人間ドックの結果データの提供にご協力ください
福岡市国民健康保険の40~74歳の方で、令和5年4月以降に人間ドックを自己負担で受診したことから、
よかドック(福岡市国民健康保険の特定健診)を受診されない方は、人間ドックの結果データの提供にご協力ください。
ご提供いただいた方には、クオカード500円分をプレゼントします。
※ご提供方法や注意事項については、下記をご確認ください。
1.対象者
- ・福岡市国民健康保険に加入している方
- ・令和5年度中に40歳から74歳になる方
- ・令和5年4月1以降、よかドック(福岡市国民健康保険の特定健診)を受けていない方
2.提出書類
- (1) 検査結果提出同意書
下記問合せ先へご連絡ください。
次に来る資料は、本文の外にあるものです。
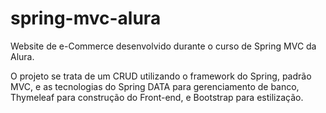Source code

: # spring-mvc-alura
Website de e-Commerce desenvolvido durante o curso de Spring MVC da Alura.

O projeto se trata de um CRUD utilizando o framework do Spring, padrão MVC, e as tecnologias do Spring DATA para gerenciamento de banco, Thymeleaf para construção do Front-end, e Bootstrap para estilização.
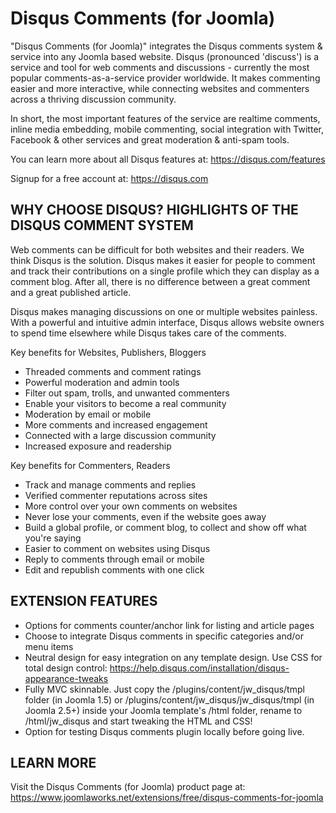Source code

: Disqus Comments (for Joomla)
==========================

"Disqus Comments (for Joomla)" integrates the Disqus comments system & service into any Joomla based website. Disqus (pronounced 'discuss') is a service and tool for web comments and discussions - currently the most popular comments-as-a-service provider worldwide. It makes commenting easier and more interactive, while connecting websites and commenters across a thriving discussion community.

In short, the most important features of the service are realtime comments, inline media embedding, mobile commenting, social integration with Twitter, Facebook & other services and great moderation & anti-spam tools.

You can learn more about all Disqus features at: https://disqus.com/features

Signup for a free account at: https://disqus.com


## WHY CHOOSE DISQUS? HIGHLIGHTS OF THE DISQUS COMMENT SYSTEM
Web comments can be difficult for both websites and their readers. We think Disqus is the solution. Disqus makes it easier for people to comment and track their contributions on a single profile which they can display as a comment blog. After all, there is no difference between a great comment and a great published article.

Disqus makes managing discussions on one or multiple websites painless. With a powerful and intuitive admin interface, Disqus allows website owners to spend time elsewhere while Disqus takes care of the comments.

Key benefits for Websites, Publishers, Bloggers
* Threaded comments and comment ratings
* Powerful moderation and admin tools
* Filter out spam, trolls, and unwanted commenters
* Enable your visitors to become a real community
* Moderation by email or mobile
* More comments and increased engagement
* Connected with a large discussion community
* Increased exposure and readership

Key benefits for Commenters, Readers
* Track and manage comments and replies
* Verified commenter reputations across sites
* More control over your own comments on websites
* Never lose your comments, even if the website goes away
* Build a global profile, or comment blog, to collect and show off what you're saying
* Easier to comment on websites using Disqus
* Reply to comments through email or mobile
* Edit and republish comments with one click


## EXTENSION FEATURES
- Options for comments counter/anchor link for listing and article pages
- Choose to integrate Disqus comments in specific categories and/or menu items
- Neutral design for easy integration on any template design. Use CSS for total design control: https://help.disqus.com/installation/disqus-appearance-tweaks
- Fully MVC skinnable. Just copy the /plugins/content/jw_disqus/tmpl folder (in Joomla 1.5) or /plugins/content/jw_disqus/jw_disqus/tmpl (in Joomla 2.5+) inside your Joomla template's /html folder, rename to /html/jw_disqus and start tweaking the HTML and CSS!
- Option for testing Disqus comments plugin locally before going live.


## LEARN MORE
Visit the Disqus Comments (for Joomla) product page at: https://www.joomlaworks.net/extensions/free/disqus-comments-for-joomla
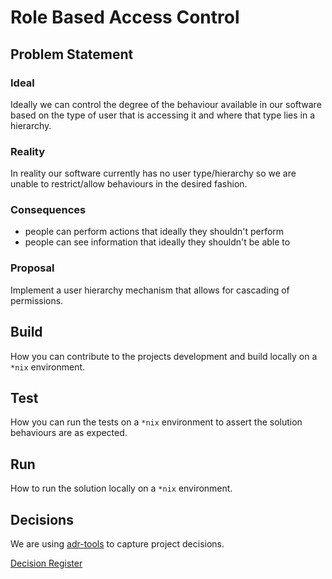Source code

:# Role Based Access Control

## Problem Statement

### Ideal

Ideally we can control the degree of the behaviour available in our software based on the type of user that is accessing it and where that type lies in a hierarchy.

### Reality

In reality our software currently has no user type/hierarchy so we are unable to restrict/allow behaviours in the desired fashion.

### Consequences

* people can perform actions that ideally they shouldn't perform
* people can see information that ideally they shouldn't be able to

### Proposal

Implement a user hierarchy mechanism that allows for cascading of permissions.

## Build

How you can contribute to the projects development and build locally on a `*nix` environment.

## Test

How you can run the tests on a `*nix` environment to assert the solution behaviours are as expected.

## Run

How to run the solution locally on a `*nix` environment.

## Decisions

We are using [adr-tools](https://github.com/npryce/adr-tools) to capture project decisions.

[Decision Register](documentation/decisions)
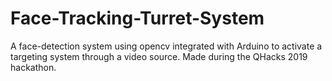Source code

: # Face-Tracking-Turret-System
A face-detection system using opencv integrated with Arduino to activate a targeting system through a video source. Made during the QHacks 2019 hackathon.

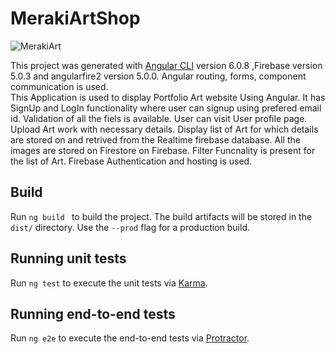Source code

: # MerakiArtShop

![MerakiArt](MerakiArt.gif "MerakiArt")

This project was generated with [Angular CLI](https://github.com/angular/angular-cli) version 6.0.8 ,Firebase version 5.0.3 and angularfire2 version 5.0.0. Angular routing, forms, component communication is used.  
This Application is used to display Portfolio Art website Using Angular. 
It has SignUp and LogIn functionality where user can signup using prefered email id. Validation of all the fiels is available. User can visit User profile page. 
Upload Art work with necessary details. Display list of Art for which details are stored on and retrived from the Realtime firebase database. All the images are stored on Firestore on Firebase. 
Filter Funcnality is present for the list of Art.
Firebase Authentication and hosting is used. 


## Build

Run `ng build ` to build the project. The build artifacts will be stored in the `dist/` directory. Use the `--prod` flag for a production build.

## Running unit tests

Run `ng test` to execute the unit tests via [Karma](https://karma-runner.github.io).

## Running end-to-end tests

Run `ng e2e` to execute the end-to-end tests via [Protractor](http://www.protractortest.org/).


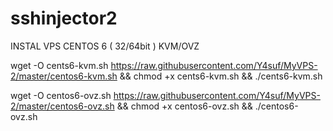 # sshinjector2
INSTAL VPS CENTOS 6 ( 32/64bit )  KVM/OVZ

wget -O cents6-kvm.sh https://raw.githubusercontent.com/Y4suf/MyVPS-2/master/centos6-kvm.sh && chmod +x cents6-kvm.sh && ./cents6-kvm.sh

wget -O centos6-ovz.sh https://raw.githubusercontent.com/Y4suf/MyVPS-2/master/centos6-ovz.sh && chmod +x centos6-ovz.sh && ./centos6-ovz.sh
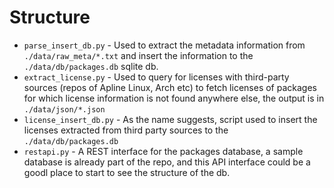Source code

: # Structure

- `parse_insert_db.py` - Used to extract the metadata information from `./data/raw_meta/*.txt` and insert the information
to the `./data/db/packages.db` sqlite db.
- `extract_license.py` - Used to query for licenses with third-party sources (repos of Apline Linux, Arch etc) to fetch licenses 
of packages for which license information is not found anywhere else, the output is in `./data/json/*.json`
- `license_insert_db.py` - As the name suggests, script used to insert the licenses extracted from third party sources to
the `./data/db/packages.db`
- `restapi.py` - A REST interface for the packages database, a sample database is already part of the repo, and this API interface
could be a goodl place to start to see the structure of the db.
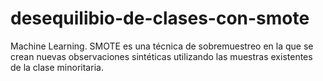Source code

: # desequilibio-de-clases-con-smote
Machine Learning. SMOTE es una técnica de sobremuestreo en la que se crean nuevas observaciones sintéticas utilizando las muestras existentes de la clase minoritaria.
返信用封筒と合わせてご郵送いたします。 - (2) 人間ドック結果のコピー (※下記項目が全て含まれていることをご確認ください)
- ・身体計測(身長・体重・腹囲)
- ・血圧
- ・尿検査(尿糖・尿蛋白)
- ・血液検査
脂質 〔中性脂肪・HDLコレステロール・LDLコレステロール〕
肝機能 〔AST(GOT)・ALT(GPT)・γ-GT(γ-GTP)〕
血糖 〔空腹時血糖(FBS)またはHbA1c 〕 - ・人間ドック受診日(令和5年4月1日から令和6年3月末まで)
- ・健診機関名称
- ・健診医(判定医)氏名
- ・医師の診断(判定)
- ・診察所見(他覚症状)
3.提出期限
令和6年3月31日(日曜日)消印有効
4.資料請求・問合せ先
福岡市保健医療局総務企画部保険医療課 092-711-4269
5.注意事項
- 職場の健康診断は、対象外です。
- ご提出前に人間ドック検査項目が全て含まれていることをご確認ください。
- 人間ドックの結果をご提出された方は、よかドック受診済の取扱となりますので、令和5年度の「よかドック」受診はお控えください。
- ご提供いただいたデータについては、受診率に反映させる等、統計データとして活用させていただきます。これらの、目的以外で使用することはございません。